Intrepid (and drunk) detective Harry Hole is back, this time hunting a sadistic killer who is using a horrifying torture device to drown women in their own blood.
The Leopard was not my first foray into Jo Nesbo’s world of Harry Hole, and damn, does that sound horrible. Is there a worse protagonist name ever than Harry Hole? I realize that the book was written in Norwegian and “Harry Hole” may not have the same giggle-value in Norwegian, but wow. Anyway, I had previously read The Snowman and enjoyed it, so I was anxious to give The Leopard a try. After reading the Dragon Tattoo series I developed kind of a thing for Scandinavian crime novels.
And like most Scandinavian crime novels I’ve read, this one is a bit of a slow burn. It slowly peels away layer after layer as the story moves along. The first chapter starts off with a bang – it actually reminded me of something you’d see in one of the Saw movies, which can be a good thing or a bad thing depending on your taste. I thought it was riveting. And it’s interesting to note that Nesbo’s books aren’t overly violent for the most part. There is definitely some violence and what there is is completely horrifying, but there isn’t a lot of superfluous violence just for the sake of it like you find in a lot of American novels.

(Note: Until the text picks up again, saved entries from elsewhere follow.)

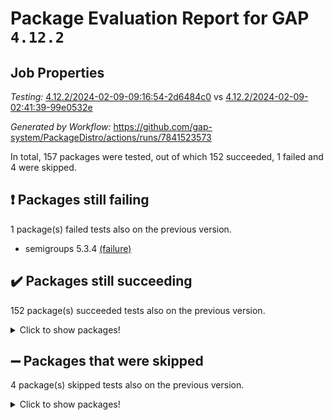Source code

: # Package Evaluation Report for GAP `4.12.2`

## Job Properties

*Testing:* [4.12.2/2024-02-09-09:16:54-2d6484c0](https://github.com/gap-system/PackageDistro/blob/data/reports/4.12.2/2024-02-09-09:16:54-2d6484c0) vs [4.12.2/2024-02-09-02:41:39-99e0532e](https://github.com/gap-system/PackageDistro/blob/data/reports/4.12.2/2024-02-09-02:41:39-99e0532e)

*Generated by Workflow:* https://github.com/gap-system/PackageDistro/actions/runs/7841523573

In total, 157 packages were tested, out of which 152 succeeded, 1 failed and 4 were skipped.

## :exclamation: Packages still failing

1 package(s) failed tests also on the previous version.
- semigroups 5.3.4 [(failure)](https://github.com/gap-system/PackageDistro/actions/runs/7841523573/job/21398758398)

## :heavy_check_mark: Packages still succeeding

152 package(s) succeeded tests also on the previous version.
<details><summary>Click to show packages!</summary>

- 4ti2interface 2023.02-04 [(success)](https://github.com/gap-system/PackageDistro/actions/runs/7841523573/job/21398714183)
- ace 5.6.2 [(success)](https://github.com/gap-system/PackageDistro/actions/runs/7841523573/job/21398714503)
- aclib 1.3.2 [(success)](https://github.com/gap-system/PackageDistro/actions/runs/7841523573/job/21398714873)
- agt 0.3.1 [(success)](https://github.com/gap-system/PackageDistro/actions/runs/7841523573/job/21398715228)
- alnuth 3.2.1 [(success)](https://github.com/gap-system/PackageDistro/actions/runs/7841523573/job/21398715562)
- anupq 3.3.0 [(success)](https://github.com/gap-system/PackageDistro/actions/runs/7841523573/job/21398715887)
- atlasrep 2.1.8 [(success)](https://github.com/gap-system/PackageDistro/actions/runs/7841523573/job/21398716287)
- autodoc 2023.06.19 [(success)](https://github.com/gap-system/PackageDistro/actions/runs/7841523573/job/21398722332)
- automata 1.15 [(success)](https://github.com/gap-system/PackageDistro/actions/runs/7841523573/job/21398722759)
- automgrp 1.3.2 [(success)](https://github.com/gap-system/PackageDistro/actions/runs/7841523573/job/21398723020)
- autpgrp 1.11 [(success)](https://github.com/gap-system/PackageDistro/actions/runs/7841523573/job/21398724597)
- cap 2024.01-06 [(success)](https://github.com/gap-system/PackageDistro/actions/runs/7841523573/job/21398724878)
- caratinterface 2.3.6 [(success)](https://github.com/gap-system/PackageDistro/actions/runs/7841523573/job/21398725117)
- cddinterface 2022.11.01 [(success)](https://github.com/gap-system/PackageDistro/actions/runs/7841523573/job/21398725398)
- circle 1.6.6 [(success)](https://github.com/gap-system/PackageDistro/actions/runs/7841523573/job/21398725638)
- classicpres 1.22 [(success)](https://github.com/gap-system/PackageDistro/actions/runs/7841523573/job/21398725952)
- cohomolo 1.6.11 [(success)](https://github.com/gap-system/PackageDistro/actions/runs/7841523573/job/21398726196)
- congruence 1.2.5 [(success)](https://github.com/gap-system/PackageDistro/actions/runs/7841523573/job/21398726454)
- corelg 1.56 [(success)](https://github.com/gap-system/PackageDistro/actions/runs/7841523573/job/21398726702)
- crime 1.6 [(success)](https://github.com/gap-system/PackageDistro/actions/runs/7841523573/job/21398726988)
- crisp 1.4.6 [(success)](https://github.com/gap-system/PackageDistro/actions/runs/7841523573/job/21398727287)
- crypting 0.10.4 [(success)](https://github.com/gap-system/PackageDistro/actions/runs/7841523573/job/21398727518)
- cryst 4.1.27 [(success)](https://github.com/gap-system/PackageDistro/actions/runs/7841523573/job/21398727838)
- crystcat 1.1.10 [(success)](https://github.com/gap-system/PackageDistro/actions/runs/7841523573/job/21398728109)
- ctbllib 1.3.7 [(success)](https://github.com/gap-system/PackageDistro/actions/runs/7841523573/job/21398728435)
- cubefree 1.19 [(success)](https://github.com/gap-system/PackageDistro/actions/runs/7841523573/job/21398728761)
- curlinterface 2.3.2 [(success)](https://github.com/gap-system/PackageDistro/actions/runs/7841523573/job/21398729002)
- cvec 2.8.1 [(success)](https://github.com/gap-system/PackageDistro/actions/runs/7841523573/job/21398729273)
- datastructures 0.3.0 [(success)](https://github.com/gap-system/PackageDistro/actions/runs/7841523573/job/21398729551)
- deepthought 1.0.6 [(success)](https://github.com/gap-system/PackageDistro/actions/runs/7841523573/job/21398729855)
- design 1.8 [(success)](https://github.com/gap-system/PackageDistro/actions/runs/7841523573/job/21398730127)
- difsets 2.3.1 [(success)](https://github.com/gap-system/PackageDistro/actions/runs/7841523573/job/21398730425)
- digraphs 1.6.3 [(success)](https://github.com/gap-system/PackageDistro/actions/runs/7841523573/job/21398730714)
- edim 1.3.7 [(success)](https://github.com/gap-system/PackageDistro/actions/runs/7841523573/job/21398731010)
- example 4.3.4 [(success)](https://github.com/gap-system/PackageDistro/actions/runs/7841523573/job/21398731319)
- examplesforhomalg 2023.10-01 [(success)](https://github.com/gap-system/PackageDistro/actions/runs/7841523573/job/21398731658)
- factint 1.6.3 [(success)](https://github.com/gap-system/PackageDistro/actions/runs/7841523573/job/21398731998)
- ferret 1.0.10 [(success)](https://github.com/gap-system/PackageDistro/actions/runs/7841523573/job/21398732293)
- fga 1.5.0 [(success)](https://github.com/gap-system/PackageDistro/actions/runs/7841523573/job/21398732603)
- fining 1.5.6 [(success)](https://github.com/gap-system/PackageDistro/actions/runs/7841523573/job/21398732934)
- float 1.0.4 [(success)](https://github.com/gap-system/PackageDistro/actions/runs/7841523573/job/21398733301)
- format 1.4.3 [(success)](https://github.com/gap-system/PackageDistro/actions/runs/7841523573/job/21398733646)
- forms 1.2.9 [(success)](https://github.com/gap-system/PackageDistro/actions/runs/7841523573/job/21398734018)
- fplsa 1.2.6 [(success)](https://github.com/gap-system/PackageDistro/actions/runs/7841523573/job/21398734310)
- fr 2.4.13 [(success)](https://github.com/gap-system/PackageDistro/actions/runs/7841523573/job/21398734608)
- francy 2.0.3 [(success)](https://github.com/gap-system/PackageDistro/actions/runs/7841523573/job/21398734935)
- fwtree 1.3 [(success)](https://github.com/gap-system/PackageDistro/actions/runs/7841523573/job/21398735247)
- gapdoc 1.6.6 [(success)](https://github.com/gap-system/PackageDistro/actions/runs/7841523573/job/21398735611)
- gauss 2023.02-04 [(success)](https://github.com/gap-system/PackageDistro/actions/runs/7841523573/job/21398735919)
- gaussforhomalg 2023.11-01 [(success)](https://github.com/gap-system/PackageDistro/actions/runs/7841523573/job/21398736266)
- gbnp 1.0.5 [(success)](https://github.com/gap-system/PackageDistro/actions/runs/7841523573/job/21398736610)
- generalizedmorphismsforcap 2024.01-01 [(success)](https://github.com/gap-system/PackageDistro/actions/runs/7841523573/job/21398736938)
- genss 1.6.8 [(success)](https://github.com/gap-system/PackageDistro/actions/runs/7841523573/job/21398737248)
- gradedmodules 2024.01-01 [(success)](https://github.com/gap-system/PackageDistro/actions/runs/7841523573/job/21398737600)
- gradedringforhomalg 2023.08-01 [(success)](https://github.com/gap-system/PackageDistro/actions/runs/7841523573/job/21398737910)
- grape 4.9.0 [(success)](https://github.com/gap-system/PackageDistro/actions/runs/7841523573/job/21398738262)
- groupoids 1.74 [(success)](https://github.com/gap-system/PackageDistro/actions/runs/7841523573/job/21398738661)
- grpconst 2.6.5 [(success)](https://github.com/gap-system/PackageDistro/actions/runs/7841523573/job/21398739034)
- guarana 0.96.3 [(success)](https://github.com/gap-system/PackageDistro/actions/runs/7841523573/job/21398739360)
- guava 3.18 [(success)](https://github.com/gap-system/PackageDistro/actions/runs/7841523573/job/21398739718)
- hap 1.62 [(success)](https://github.com/gap-system/PackageDistro/actions/runs/7841523573/job/21398740066)
- hapcryst 0.1.15 [(success)](https://github.com/gap-system/PackageDistro/actions/runs/7841523573/job/21398740397)
- hecke 1.5.3 [(success)](https://github.com/gap-system/PackageDistro/actions/runs/7841523573/job/21398740753)
- help 3.5 [(success)](https://github.com/gap-system/PackageDistro/actions/runs/7841523573/job/21398741188)
- homalg 2024.01-01 [(success)](https://github.com/gap-system/PackageDistro/actions/runs/7841523573/job/21398741570)
- homalgtocas 2023.11-01 [(success)](https://github.com/gap-system/PackageDistro/actions/runs/7841523573/job/21398742034)
- idrel 2.46 [(success)](https://github.com/gap-system/PackageDistro/actions/runs/7841523573/job/21398742403)
- images 1.3.2 [(success)](https://github.com/gap-system/PackageDistro/actions/runs/7841523573/job/21398742738)
- intpic 0.3.0 [(success)](https://github.com/gap-system/PackageDistro/actions/runs/7841523573/job/21398743042)
- io 4.8.2 [(success)](https://github.com/gap-system/PackageDistro/actions/runs/7841523573/job/21398743427)
- io_forhomalg 2023.02-04 [(success)](https://github.com/gap-system/PackageDistro/actions/runs/7841523573/job/21398743751)
- irredsol 1.4.4 [(success)](https://github.com/gap-system/PackageDistro/actions/runs/7841523573/job/21398744094)
- json 2.2.0 [(success)](https://github.com/gap-system/PackageDistro/actions/runs/7841523573/job/21398744450)
- jupyterkernel 1.5.0 [(success)](https://github.com/gap-system/PackageDistro/actions/runs/7841523573/job/21398744770)
- jupyterviz 1.5.6 [(success)](https://github.com/gap-system/PackageDistro/actions/runs/7841523573/job/21398745058)
- kan 1.37 [(success)](https://github.com/gap-system/PackageDistro/actions/runs/7841523573/job/21398745332)
- kbmag 1.5.11 [(success)](https://github.com/gap-system/PackageDistro/actions/runs/7841523573/job/21398745620)
- laguna 3.9.6 [(success)](https://github.com/gap-system/PackageDistro/actions/runs/7841523573/job/21398745985)
- liealgdb 2.2.1 [(success)](https://github.com/gap-system/PackageDistro/actions/runs/7841523573/job/21398746291)
- liepring 2.8 [(success)](https://github.com/gap-system/PackageDistro/actions/runs/7841523573/job/21398746646)
- liering 2.4.2 [(success)](https://github.com/gap-system/PackageDistro/actions/runs/7841523573/job/21398746895)
- linearalgebraforcap 2024.02-02 [(success)](https://github.com/gap-system/PackageDistro/actions/runs/7841523573/job/21398747124)
- localizeringforhomalg 2023.10-01 [(success)](https://github.com/gap-system/PackageDistro/actions/runs/7841523573/job/21398747420)
- loops 3.4.3 [(success)](https://github.com/gap-system/PackageDistro/actions/runs/7841523573/job/21398747689)
- lpres 1.0.3 [(success)](https://github.com/gap-system/PackageDistro/actions/runs/7841523573/job/21398747956)
- majoranaalgebras 1.5.1 [(success)](https://github.com/gap-system/PackageDistro/actions/runs/7841523573/job/21398748225)
- mapclass 1.4.6 [(success)](https://github.com/gap-system/PackageDistro/actions/runs/7841523573/job/21398748465)
- matgrp 0.70 [(success)](https://github.com/gap-system/PackageDistro/actions/runs/7841523573/job/21398748691)
- matricesforhomalg 2023.11-02 [(success)](https://github.com/gap-system/PackageDistro/actions/runs/7841523573/job/21398748949)
- modisom 2.5.4 [(success)](https://github.com/gap-system/PackageDistro/actions/runs/7841523573/job/21398749199)
- modulepresentationsforcap 2024.01-04 [(success)](https://github.com/gap-system/PackageDistro/actions/runs/7841523573/job/21398749440)
- modules 2024.01-01 [(success)](https://github.com/gap-system/PackageDistro/actions/runs/7841523573/job/21398749677)
- monoidalcategories 2024.02-02 [(success)](https://github.com/gap-system/PackageDistro/actions/runs/7841523573/job/21398749914)
- nconvex 2022.09-01 [(success)](https://github.com/gap-system/PackageDistro/actions/runs/7841523573/job/21398750142)
- nilmat 1.4.2 [(success)](https://github.com/gap-system/PackageDistro/actions/runs/7841523573/job/21398750415)
- nock 1.5 [(success)](https://github.com/gap-system/PackageDistro/actions/runs/7841523573/job/21398750646)
- normalizinterface 1.3.6 [(success)](https://github.com/gap-system/PackageDistro/actions/runs/7841523573/job/21398750899)
- nq 2.5.11 [(success)](https://github.com/gap-system/PackageDistro/actions/runs/7841523573/job/21398751102)
- numericalsgps 1.3.1 [(success)](https://github.com/gap-system/PackageDistro/actions/runs/7841523573/job/21398751360)
- openmath 11.5.3 [(success)](https://github.com/gap-system/PackageDistro/actions/runs/7841523573/job/21398751580)
- orb 4.9.0 [(success)](https://github.com/gap-system/PackageDistro/actions/runs/7841523573/job/21398751776)
- packagemanager 1.4.3 [(success)](https://github.com/gap-system/PackageDistro/actions/runs/7841523573/job/21398751973)
- patternclass 2.4.3 [(success)](https://github.com/gap-system/PackageDistro/actions/runs/7841523573/job/21398752195)
- permut 2.0.5 [(success)](https://github.com/gap-system/PackageDistro/actions/runs/7841523573/job/21398752444)
- polenta 1.3.10 [(success)](https://github.com/gap-system/PackageDistro/actions/runs/7841523573/job/21398752654)
- polymaking 0.8.7 [(success)](https://github.com/gap-system/PackageDistro/actions/runs/7841523573/job/21398752862)
- primgrp 3.4.4 [(success)](https://github.com/gap-system/PackageDistro/actions/runs/7841523573/job/21398753092)
- profiling 2.5.4 [(success)](https://github.com/gap-system/PackageDistro/actions/runs/7841523573/job/21398753376)
- qdistrnd 0.9.3 [(success)](https://github.com/gap-system/PackageDistro/actions/runs/7841523573/job/21398753672)
- qpa 1.35 [(success)](https://github.com/gap-system/PackageDistro/actions/runs/7841523573/job/21398753988)
- quagroup 1.8.4 [(success)](https://github.com/gap-system/PackageDistro/actions/runs/7841523573/job/21398754322)
- radiroot 2.9 [(success)](https://github.com/gap-system/PackageDistro/actions/runs/7841523573/job/21398754581)
- rcwa 4.7.1 [(success)](https://github.com/gap-system/PackageDistro/actions/runs/7841523573/job/21398754858)
- rds 1.8 [(success)](https://github.com/gap-system/PackageDistro/actions/runs/7841523573/job/21398755119)
- recog 1.4.2 [(success)](https://github.com/gap-system/PackageDistro/actions/runs/7841523573/job/21398755362)
- repndecomp 1.3.0 [(success)](https://github.com/gap-system/PackageDistro/actions/runs/7841523573/job/21398755677)
- repsn 3.1.2 [(success)](https://github.com/gap-system/PackageDistro/actions/runs/7841523573/job/21398756048)
- resclasses 4.7.3 [(success)](https://github.com/gap-system/PackageDistro/actions/runs/7841523573/job/21398756375)
- ringsforhomalg 2023.11-02 [(success)](https://github.com/gap-system/PackageDistro/actions/runs/7841523573/job/21398756980)
- sco 2023.08-01 [(success)](https://github.com/gap-system/PackageDistro/actions/runs/7841523573/job/21398757780)
- scscp 2.4.2 [(success)](https://github.com/gap-system/PackageDistro/actions/runs/7841523573/job/21398758081)
- sglppow 2.3 [(success)](https://github.com/gap-system/PackageDistro/actions/runs/7841523573/job/21398758716)
- sgpviz 0.999.5 [(success)](https://github.com/gap-system/PackageDistro/actions/runs/7841523573/job/21398759023)
- simpcomp 2.1.14 [(success)](https://github.com/gap-system/PackageDistro/actions/runs/7841523573/job/21398759280)
- singular 2023.02.09 [(success)](https://github.com/gap-system/PackageDistro/actions/runs/7841523573/job/21398759594)
- sl2reps 1.1 [(success)](https://github.com/gap-system/PackageDistro/actions/runs/7841523573/job/21398759893)
- sla 1.5.3 [(success)](https://github.com/gap-system/PackageDistro/actions/runs/7841523573/job/21398760178)
- smallgrp 1.5.3 [(success)](https://github.com/gap-system/PackageDistro/actions/runs/7841523573/job/21398760491)
- smallsemi 0.6.13 [(success)](https://github.com/gap-system/PackageDistro/actions/runs/7841523573/job/21398760833)
- sonata 2.9.6 [(success)](https://github.com/gap-system/PackageDistro/actions/runs/7841523573/job/21398761201)
- sophus 1.27 [(success)](https://github.com/gap-system/PackageDistro/actions/runs/7841523573/job/21398761496)
- sotgrps 1.2 [(success)](https://github.com/gap-system/PackageDistro/actions/runs/7841523573/job/21398761786)
- spinsym 1.5.2 [(success)](https://github.com/gap-system/PackageDistro/actions/runs/7841523573/job/21398762135)
- standardff 1.0 [(success)](https://github.com/gap-system/PackageDistro/actions/runs/7841523573/job/21398762492)
- symbcompcc 1.3.2 [(success)](https://github.com/gap-system/PackageDistro/actions/runs/7841523573/job/21398762784)
- thelma 1.3 [(success)](https://github.com/gap-system/PackageDistro/actions/runs/7841523573/job/21398763109)
- tomlib 1.2.11 [(success)](https://github.com/gap-system/PackageDistro/actions/runs/7841523573/job/21398763410)
- toolsforhomalg 2023.11-01 [(success)](https://github.com/gap-system/PackageDistro/actions/runs/7841523573/job/21398763711)
- toric 1.9.5 [(success)](https://github.com/gap-system/PackageDistro/actions/runs/7841523573/job/21398763974)
- toricvarieties 2022.07.13 [(success)](https://github.com/gap-system/PackageDistro/actions/runs/7841523573/job/21398764283)
- transgrp 3.6.5 [(success)](https://github.com/gap-system/PackageDistro/actions/runs/7841523573/job/21398764601)
- ugaly 4.1.3 [(success)](https://github.com/gap-system/PackageDistro/actions/runs/7841523573/job/21398764914)
- unipot 1.5 [(success)](https://github.com/gap-system/PackageDistro/actions/runs/7841523573/job/21398765274)
- unitlib 4.2.0 [(success)](https://github.com/gap-system/PackageDistro/actions/runs/7841523573/job/21398765588)
- utils 0.85 [(success)](https://github.com/gap-system/PackageDistro/actions/runs/7841523573/job/21398765929)
- uuid 0.7 [(success)](https://github.com/gap-system/PackageDistro/actions/runs/7841523573/job/21398766304)
- walrus 0.9991 [(success)](https://github.com/gap-system/PackageDistro/actions/runs/7841523573/job/21398766609)
- wedderga 4.10.4 [(success)](https://github.com/gap-system/PackageDistro/actions/runs/7841523573/job/21398766945)
- xmod 2.92 [(success)](https://github.com/gap-system/PackageDistro/actions/runs/7841523573/job/21398767301)
- xmodalg 1.23 [(success)](https://github.com/gap-system/PackageDistro/actions/runs/7841523573/job/21398767655)
- yangbaxter 0.10.3 [(success)](https://github.com/gap-system/PackageDistro/actions/runs/7841523573/job/21398768013)
- zeromqinterface 0.14 [(success)](https://github.com/gap-system/PackageDistro/actions/runs/7841523573/job/21398768337)
</details>

## :heavy_minus_sign: Packages that were skipped

4 package(s) skipped tests also on the previous version.
<details><summary>Click to show packages!</summary>

- browse 1.8.21 [(skipped)](https://github.com/gap-system/PackageDistro/actions/runs/7841523573/job/21398036126)
- itc 1.5.1 [(skipped)](https://github.com/gap-system/PackageDistro/actions/runs/7841523573/job/21398036126)
- polycyclic 2.16 [(skipped)](https://github.com/gap-system/PackageDistro/actions/runs/7841523573/job/21398036126)
- xgap 4.32 [(skipped)](https://github.com/gap-system/PackageDistro/actions/runs/7841523573/job/21398036126)
</details>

Harry himself is a quintessential anti-hero. He’s a detective but he’s also a drunk, a drug user, and an all-around rogue. He is also inexplicably irresistible to his female colleagues and a bit of a dick. He really has no desire to do the right thing, but he feels compelled. He’s somehow likeable in spite of all this, probably because his adversaries are either: a) ten times worse than he is; b) murdering scumbags; or c) both.
The Leopard is on the longish side, as Nesbo’s books tend to be. If you’re looking for a quick read you won’t find it here. But if you’re looking for an engrossing crime novel in the vein of Steig Larsson it’s worth giving Nesbo a try. While his books are lengthy they’re almost always worth the time investment. The Leopard kept me guessing (and guessing completely wrong) right up until the very end. I’m looking forward to more of his books being translated into English.